> Work request:
Copy each entry below unchanged; the images do not go in the copy.

Content starts

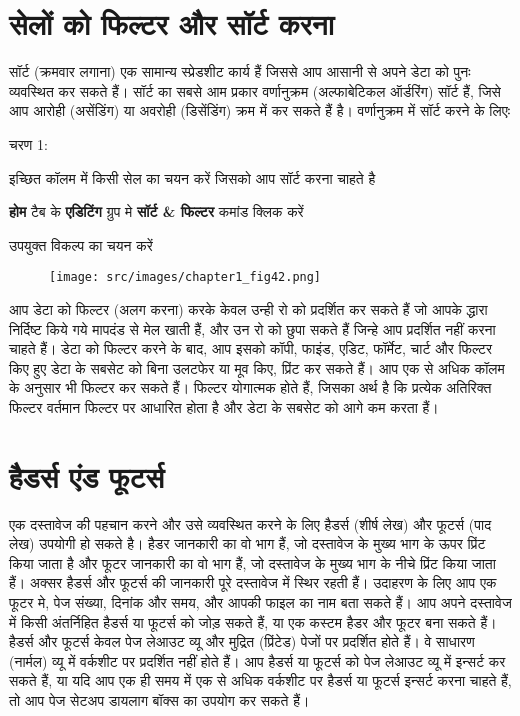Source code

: \section{सेलों को फिल्टर और सॉर्ट करना}\label{id-1.22}

सॉर्ट (क्रमवार लगाना) एक सामान्य स्प्रेडशीट कार्य हैं जिससे आप आसानी से अपने डेटा को पुनः व्यवस्थित कर सकते हैं। सॉर्ट का सबसे आम प्रकार वर्णानुक्रम (अल्फाबेटिकल ऑर्डरिंग) सॉर्ट हैं, जिसे आप आरोही (असेंडिंग) या अवरोही (डिसेंडिंग) क्रम में कर सकते हैं है। वर्णानुक्रम में सॉर्ट करने के लिएः

\begin{descriptionSimple}{चरण 1:}
\item[चरण 1] इच्छित कॉलम में किसी सेल का चयन करें जिसको आप सॉर्ट करना चाहते है
\item[चरण 2] \textbf{होम} टैब के \textbf{एडिटिंग} ग्रुप मे \textbf{सॉर्ट \& फिल्टर} कमांड क्लिक करें
\item[चरण 3] उपयुक्त विकल्प का चयन करें
\end{descriptionSimple}
\begin{figure}[H]
\centering
\texttt{[image: src/images/chapter1\_fig42.png]}
\end{figure}

आप डेटा को फिल्टर (अलग करना) करके केवल उन्ही रो को प्रदर्शित कर सकते हैं जो आपके द्धारा निर्दिष्ट किये गये मापदंड से मेल खाती हैं, और उन रो को छुपा सकते हैं जिन्हे आप प्रदर्शित नहीं करना चाहते हैं। डेटा को फिल्टर करने के बाद, आप इसको कॉपी, फाइंड, एडिट, फॉर्मेट, चार्ट और फिल्टर किए हुए डेटा के सबसेट को बिना उलटफेर या मूव किए, प्रिंट कर सकते हैं। आप एक से अधिक कॉलम के अनुसार भी फिल्टर कर सकते हैं। फिल्टर योगात्मक होते हैं, जिसका अर्थ है कि प्रत्येक अतिरिक्त फिल्टर वर्तमान फिल्टर पर आधारित होता है और डेटा के सबसेट को आगे कम करता हैं।


\section{हैडर्स एंड फूटर्स}\label{id-1.23}

एक दस्तावेज की पहचान करने और उसे व्यवस्थित करने के लिए हैडर्स (शीर्ष लेख) और फूटर्स (पाद लेख) उपयोगी हो सकते है। हैडर जानकारी का वो भाग हैं, जो दस्तावेज के मुख्य भाग के ऊपर प्रिंट किया जाता है और फूटर जानकारी का वो भाग हैं, जो दस्तावेज के मुख्य भाग के नीचे प्रिंट किया जाता हैं। अक्सर हैडर्स और फूटर्स की जानकारी पूरे दस्तावेज में स्थिर रहती हैं। उदाहरण के लिए आप एक फूटर मे, पेज संख्या, दिनांक और समय, और आपकी फाइल का नाम बता सकते हैं। आप अपने दस्तावेज में किसी अंतर्निहित हैडर्स या फूटर्स को जोड़ सकते हैं, या एक कस्टम हैडर और फूटर बना सकते हैं। हैडर्स और फूटर्स केवल पेज लेआउट व्यू और मुद्रित (प्रिंटेड) पेजों पर प्रदर्शित होते हैं। वे साधारण (नार्मल) व्यू में वर्कशीट पर प्रदर्शित नहीं होते हैं। आप हैडर्स या फूटर्स को पेज लेआउट व्यू में इन्सर्ट कर सकते हैं, या यदि आप एक ही समय में एक से अधिक वर्कशीट पर हैडर्स या फूटर्स इन्सर्ट करना चाहते हैं, तो आप पेज सेटअप डायलाग बॉक्स का उपयोग कर सकते हैं।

Content ends

> Output of the task:
Source code

: \section{सेलों को फिल्टर और सॉर्ट करना}\label{id-1.22}

सॉर्ट (क्रमवार लगाना) एक सामान्य स्प्रेडशीट कार्य हैं जिससे आप आसानी से अपने डेटा को पुनः व्यवस्थित कर सकते हैं। सॉर्ट का सबसे आम प्रकार वर्णानुक्रम (अल्फाबेटिकल ऑर्डरिंग) सॉर्ट हैं, जिसे आप आरोही (असेंडिंग) या अवरोही (डिसेंडिंग) क्रम में कर सकते हैं है। वर्णानुक्रम में सॉर्ट करने के लिएः

\begin{descriptionSimple}{चरण 1:}
\item[चरण 1] इच्छित कॉलम में किसी सेल का चयन करें जिसको आप सॉर्ट करना चाहते है
\item[चरण 2] \textbf{होम} टैब के \textbf{एडिटिंग} ग्रुप मे \textbf{सॉर्ट \& फिल्टर} कमांड क्लिक करें
\item[चरण 3] उपयुक्त विकल्प का चयन करें
\end{descriptionSimple}
\begin{figure}[H]
\centering
\texttt{[image: src/images/chapter1\_fig42.png]}
\end{figure}

आप डेटा को फिल्टर (अलग करना) करके केवल उन्ही रो को प्रदर्शित कर सकते हैं जो आपके द्धारा निर्दिष्ट किये गये मापदंड से मेल खाती हैं, और उन रो को छुपा सकते हैं जिन्हे आप प्रदर्शित नहीं करना चाहते हैं। डेटा को फिल्टर करने के बाद, आप इसको कॉपी, फाइंड, एडिट, फॉर्मेट, चार्ट और फिल्टर किए हुए डेटा के सबसेट को बिना उलटफेर या मूव किए, प्रिंट कर सकते हैं। आप एक से अधिक कॉलम के अनुसार भी फिल्टर कर सकते हैं। फिल्टर योगात्मक होते हैं, जिसका अर्थ है कि प्रत्येक अतिरिक्त फिल्टर वर्तमान फिल्टर पर आधारित होता है और डेटा के सबसेट को आगे कम करता हैं।


\section{हैडर्स एंड फूटर्स}\label{id-1.23}

एक दस्तावेज की पहचान करने और उसे व्यवस्थित करने के लिए हैडर्स (शीर्ष लेख) और फूटर्स (पाद लेख) उपयोगी हो सकते है। हैडर जानकारी का वो भाग हैं, जो दस्तावेज के मुख्य भाग के ऊपर प्रिंट किया जाता है और फूटर जानकारी का वो भाग हैं, जो दस्तावेज के मुख्य भाग के नीचे प्रिंट किया जाता हैं। अक्सर हैडर्स और फूटर्स की जानकारी पूरे दस्तावेज में स्थिर रहती हैं। उदाहरण के लिए आप एक फूटर मे, पेज संख्या, दिनांक और समय, और आपकी फाइल का नाम बता सकते हैं। आप अपने दस्तावेज में किसी अंतर्निहित हैडर्स या फूटर्स को जोड़ सकते हैं, या एक कस्टम हैडर और फूटर बना सकते हैं। हैडर्स और फूटर्स केवल पेज लेआउट व्यू और मुद्रित (प्रिंटेड) पेजों पर प्रदर्शित होते हैं। वे साधारण (नार्मल) व्यू में वर्कशीट पर प्रदर्शित नहीं होते हैं। आप हैडर्स या फूटर्स को पेज लेआउट व्यू में इन्सर्ट कर सकते हैं, या यदि आप एक ही समय में एक से अधिक वर्कशीट पर हैडर्स या फूटर्स इन्सर्ट करना चाहते हैं, तो आप पेज सेटअप डायलाग बॉक्स का उपयोग कर सकते हैं।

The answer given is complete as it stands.